**Try it:** Go through the data from its first line and retype each line, stopping once the line containing "### 1.2 研究现状" has been retyped.

**Source material:**
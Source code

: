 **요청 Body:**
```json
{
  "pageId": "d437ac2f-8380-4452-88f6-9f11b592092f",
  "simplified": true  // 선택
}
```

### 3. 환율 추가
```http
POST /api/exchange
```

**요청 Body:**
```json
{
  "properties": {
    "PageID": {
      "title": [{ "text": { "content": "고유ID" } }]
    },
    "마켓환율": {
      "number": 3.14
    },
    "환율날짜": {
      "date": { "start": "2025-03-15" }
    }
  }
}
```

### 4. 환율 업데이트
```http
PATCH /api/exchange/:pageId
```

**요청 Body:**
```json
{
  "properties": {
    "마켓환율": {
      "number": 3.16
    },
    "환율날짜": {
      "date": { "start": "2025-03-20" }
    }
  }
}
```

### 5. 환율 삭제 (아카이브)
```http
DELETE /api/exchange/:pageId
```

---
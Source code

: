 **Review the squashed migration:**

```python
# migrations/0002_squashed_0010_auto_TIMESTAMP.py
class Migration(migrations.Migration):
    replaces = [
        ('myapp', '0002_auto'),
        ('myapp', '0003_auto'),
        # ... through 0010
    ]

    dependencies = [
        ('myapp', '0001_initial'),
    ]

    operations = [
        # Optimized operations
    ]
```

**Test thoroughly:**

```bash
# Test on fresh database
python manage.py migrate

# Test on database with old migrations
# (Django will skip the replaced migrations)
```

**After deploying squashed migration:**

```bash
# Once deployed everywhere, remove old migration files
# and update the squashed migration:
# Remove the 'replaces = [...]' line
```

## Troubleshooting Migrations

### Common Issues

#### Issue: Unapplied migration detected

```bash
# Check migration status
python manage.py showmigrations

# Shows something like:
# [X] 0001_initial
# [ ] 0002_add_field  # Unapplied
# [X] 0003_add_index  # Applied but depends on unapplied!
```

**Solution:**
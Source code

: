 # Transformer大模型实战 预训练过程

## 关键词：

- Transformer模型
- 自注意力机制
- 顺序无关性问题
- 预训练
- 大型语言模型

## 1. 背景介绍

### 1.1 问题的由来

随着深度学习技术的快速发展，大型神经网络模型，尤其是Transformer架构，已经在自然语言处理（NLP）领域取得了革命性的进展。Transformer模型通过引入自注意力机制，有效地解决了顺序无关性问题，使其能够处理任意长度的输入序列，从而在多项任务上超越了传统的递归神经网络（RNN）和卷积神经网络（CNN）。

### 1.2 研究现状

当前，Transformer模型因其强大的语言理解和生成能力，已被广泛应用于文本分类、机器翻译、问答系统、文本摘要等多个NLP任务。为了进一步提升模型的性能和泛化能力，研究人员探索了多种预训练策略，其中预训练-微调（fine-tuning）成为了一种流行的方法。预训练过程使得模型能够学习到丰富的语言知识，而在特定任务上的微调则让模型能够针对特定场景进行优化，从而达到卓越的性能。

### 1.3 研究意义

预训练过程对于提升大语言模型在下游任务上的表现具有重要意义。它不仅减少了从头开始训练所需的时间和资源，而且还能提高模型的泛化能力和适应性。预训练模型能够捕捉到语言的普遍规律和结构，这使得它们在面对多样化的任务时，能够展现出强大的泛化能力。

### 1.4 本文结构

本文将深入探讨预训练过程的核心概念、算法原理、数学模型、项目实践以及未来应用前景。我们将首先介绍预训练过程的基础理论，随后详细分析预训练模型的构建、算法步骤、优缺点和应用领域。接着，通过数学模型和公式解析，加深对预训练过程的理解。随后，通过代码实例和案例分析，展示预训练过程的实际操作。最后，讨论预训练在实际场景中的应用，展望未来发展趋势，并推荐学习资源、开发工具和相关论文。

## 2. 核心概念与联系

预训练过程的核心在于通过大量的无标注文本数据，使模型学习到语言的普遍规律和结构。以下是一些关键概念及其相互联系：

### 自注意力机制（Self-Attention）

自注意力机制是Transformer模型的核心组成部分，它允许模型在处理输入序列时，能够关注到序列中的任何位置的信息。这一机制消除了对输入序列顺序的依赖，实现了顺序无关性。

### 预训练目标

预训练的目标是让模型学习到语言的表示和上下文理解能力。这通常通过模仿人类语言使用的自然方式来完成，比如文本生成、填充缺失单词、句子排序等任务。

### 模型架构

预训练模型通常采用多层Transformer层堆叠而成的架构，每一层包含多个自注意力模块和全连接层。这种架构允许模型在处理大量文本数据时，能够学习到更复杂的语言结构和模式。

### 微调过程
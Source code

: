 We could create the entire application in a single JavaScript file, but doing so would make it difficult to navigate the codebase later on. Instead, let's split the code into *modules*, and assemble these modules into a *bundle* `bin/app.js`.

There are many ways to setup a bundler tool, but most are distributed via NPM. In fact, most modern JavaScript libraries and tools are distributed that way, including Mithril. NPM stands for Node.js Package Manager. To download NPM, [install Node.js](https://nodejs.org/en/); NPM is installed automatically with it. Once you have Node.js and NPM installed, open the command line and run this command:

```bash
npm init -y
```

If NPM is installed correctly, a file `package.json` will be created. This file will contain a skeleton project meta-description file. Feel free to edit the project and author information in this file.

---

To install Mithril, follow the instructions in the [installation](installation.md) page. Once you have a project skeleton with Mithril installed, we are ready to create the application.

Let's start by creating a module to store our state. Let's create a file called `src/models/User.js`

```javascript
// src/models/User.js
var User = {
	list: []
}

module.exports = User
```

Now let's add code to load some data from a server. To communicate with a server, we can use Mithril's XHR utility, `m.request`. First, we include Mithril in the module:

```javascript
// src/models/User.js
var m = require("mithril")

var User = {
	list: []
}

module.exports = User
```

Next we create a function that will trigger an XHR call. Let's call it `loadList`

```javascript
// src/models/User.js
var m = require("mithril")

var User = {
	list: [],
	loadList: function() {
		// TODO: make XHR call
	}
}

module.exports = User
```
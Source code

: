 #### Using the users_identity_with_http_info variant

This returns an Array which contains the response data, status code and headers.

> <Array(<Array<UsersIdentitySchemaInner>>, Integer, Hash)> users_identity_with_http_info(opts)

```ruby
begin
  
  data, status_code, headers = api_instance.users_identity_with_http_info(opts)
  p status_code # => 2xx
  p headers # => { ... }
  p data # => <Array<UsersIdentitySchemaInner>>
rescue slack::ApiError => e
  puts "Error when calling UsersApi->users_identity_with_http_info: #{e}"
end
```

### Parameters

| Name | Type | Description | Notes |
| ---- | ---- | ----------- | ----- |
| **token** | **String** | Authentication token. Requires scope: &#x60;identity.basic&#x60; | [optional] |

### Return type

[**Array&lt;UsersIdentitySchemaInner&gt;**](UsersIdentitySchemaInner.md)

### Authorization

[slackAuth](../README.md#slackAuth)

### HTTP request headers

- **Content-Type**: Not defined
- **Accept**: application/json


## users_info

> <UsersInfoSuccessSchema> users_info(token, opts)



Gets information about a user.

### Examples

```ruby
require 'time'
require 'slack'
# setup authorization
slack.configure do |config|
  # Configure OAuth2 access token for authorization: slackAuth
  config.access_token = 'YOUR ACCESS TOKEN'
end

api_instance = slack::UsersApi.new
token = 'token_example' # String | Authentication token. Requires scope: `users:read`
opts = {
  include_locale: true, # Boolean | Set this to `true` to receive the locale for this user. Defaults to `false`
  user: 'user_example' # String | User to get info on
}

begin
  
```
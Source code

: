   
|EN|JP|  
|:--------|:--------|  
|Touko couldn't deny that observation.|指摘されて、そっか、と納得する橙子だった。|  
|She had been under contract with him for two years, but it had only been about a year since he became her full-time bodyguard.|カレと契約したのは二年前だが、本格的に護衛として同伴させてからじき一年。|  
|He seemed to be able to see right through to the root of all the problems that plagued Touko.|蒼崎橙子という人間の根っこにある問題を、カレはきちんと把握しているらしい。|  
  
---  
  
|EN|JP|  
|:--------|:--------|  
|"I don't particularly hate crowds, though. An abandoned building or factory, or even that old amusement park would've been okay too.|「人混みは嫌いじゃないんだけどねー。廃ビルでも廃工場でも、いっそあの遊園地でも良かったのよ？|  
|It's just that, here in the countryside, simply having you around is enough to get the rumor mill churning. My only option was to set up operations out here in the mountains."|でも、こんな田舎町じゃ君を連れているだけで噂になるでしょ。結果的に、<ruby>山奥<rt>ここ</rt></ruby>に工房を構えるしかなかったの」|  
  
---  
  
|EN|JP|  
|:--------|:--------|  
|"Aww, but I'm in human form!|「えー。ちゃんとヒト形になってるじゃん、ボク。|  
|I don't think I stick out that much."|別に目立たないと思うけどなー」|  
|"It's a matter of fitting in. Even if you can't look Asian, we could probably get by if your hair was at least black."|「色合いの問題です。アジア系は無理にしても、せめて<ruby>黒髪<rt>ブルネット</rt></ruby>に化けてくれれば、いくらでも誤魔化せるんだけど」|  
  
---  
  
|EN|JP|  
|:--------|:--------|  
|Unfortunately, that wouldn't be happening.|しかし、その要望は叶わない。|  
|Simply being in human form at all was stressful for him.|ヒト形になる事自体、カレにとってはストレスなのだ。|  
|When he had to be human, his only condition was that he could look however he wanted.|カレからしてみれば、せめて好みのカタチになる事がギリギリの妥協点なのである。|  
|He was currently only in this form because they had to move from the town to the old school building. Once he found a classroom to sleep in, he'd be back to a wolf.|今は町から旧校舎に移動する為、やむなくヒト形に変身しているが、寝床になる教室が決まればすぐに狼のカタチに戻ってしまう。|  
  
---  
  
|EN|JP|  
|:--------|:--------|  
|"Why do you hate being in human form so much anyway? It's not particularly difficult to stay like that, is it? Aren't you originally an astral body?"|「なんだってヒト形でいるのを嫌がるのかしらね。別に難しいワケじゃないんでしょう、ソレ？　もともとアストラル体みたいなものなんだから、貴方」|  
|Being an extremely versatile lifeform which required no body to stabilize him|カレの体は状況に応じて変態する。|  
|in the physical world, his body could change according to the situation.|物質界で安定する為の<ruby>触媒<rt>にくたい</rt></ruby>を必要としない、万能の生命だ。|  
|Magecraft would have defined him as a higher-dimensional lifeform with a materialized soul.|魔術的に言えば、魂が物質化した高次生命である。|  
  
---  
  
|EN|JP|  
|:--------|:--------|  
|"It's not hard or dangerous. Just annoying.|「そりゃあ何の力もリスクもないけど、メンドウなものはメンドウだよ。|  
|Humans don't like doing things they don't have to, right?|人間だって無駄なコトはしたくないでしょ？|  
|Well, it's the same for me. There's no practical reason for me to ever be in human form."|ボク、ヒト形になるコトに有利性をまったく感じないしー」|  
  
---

**Response to this exercise:**
Source code

: **요청 Body:**
```json
{
  "pageId": "d437ac2f-8380-4452-88f6-9f11b592092f",
  "simplified": true  // 선택
}
```

### 3. 환율 추가
```http
POST /api/exchange
```

**요청 Body:**
```json
{
  "properties": {
    "PageID": {
      "title": [{ "text": { "content": "고유ID" } }]
    },
    "마켓환율": {
      "number": 3.14
    },
    "환율날짜": {
      "date": { "start": "2025-03-15" }
    }
  }
}
```

### 4. 환율 업데이트
```http
PATCH /api/exchange/:pageId
```

**요청 Body:**
```json
{
  "properties": {
    "마켓환율": {
      "number": 3.16
    },
    "환율날짜": {
      "date": { "start": "2025-03-20" }
    }
  }
}
```

### 5. 환율 삭제 (아카이브)
```http
DELETE /api/exchange/:pageId
```

---
Source code

: **Review the squashed migration:**

```python
# migrations/0002_squashed_0010_auto_TIMESTAMP.py
class Migration(migrations.Migration):
    replaces = [
        ('myapp', '0002_auto'),
        ('myapp', '0003_auto'),
        # ... through 0010
    ]

    dependencies = [
        ('myapp', '0001_initial'),
    ]

    operations = [
        # Optimized operations
    ]
```

**Test thoroughly:**

```bash
# Test on fresh database
python manage.py migrate

# Test on database with old migrations
# (Django will skip the replaced migrations)
```

**After deploying squashed migration:**

```bash
# Once deployed everywhere, remove old migration files
# and update the squashed migration:
# Remove the 'replaces = [...]' line
```

## Troubleshooting Migrations

### Common Issues

#### Issue: Unapplied migration detected

```bash
# Check migration status
python manage.py showmigrations

# Shows something like:
# [X] 0001_initial
# [ ] 0002_add_field  # Unapplied
# [X] 0003_add_index  # Applied but depends on unapplied!
```

**Solution:**
Source code

: # Transformer大模型实战 预训练过程

## 关键词：

- Transformer模型
- 自注意力机制
- 顺序无关性问题
- 预训练
- 大型语言模型

## 1. 背景介绍

### 1.1 问题的由来

随着深度学习技术的快速发展，大型神经网络模型，尤其是Transformer架构，已经在自然语言处理（NLP）领域取得了革命性的进展。Transformer模型通过引入自注意力机制，有效地解决了顺序无关性问题，使其能够处理任意长度的输入序列，从而在多项任务上超越了传统的递归神经网络（RNN）和卷积神经网络（CNN）。

### 1.2 研究现状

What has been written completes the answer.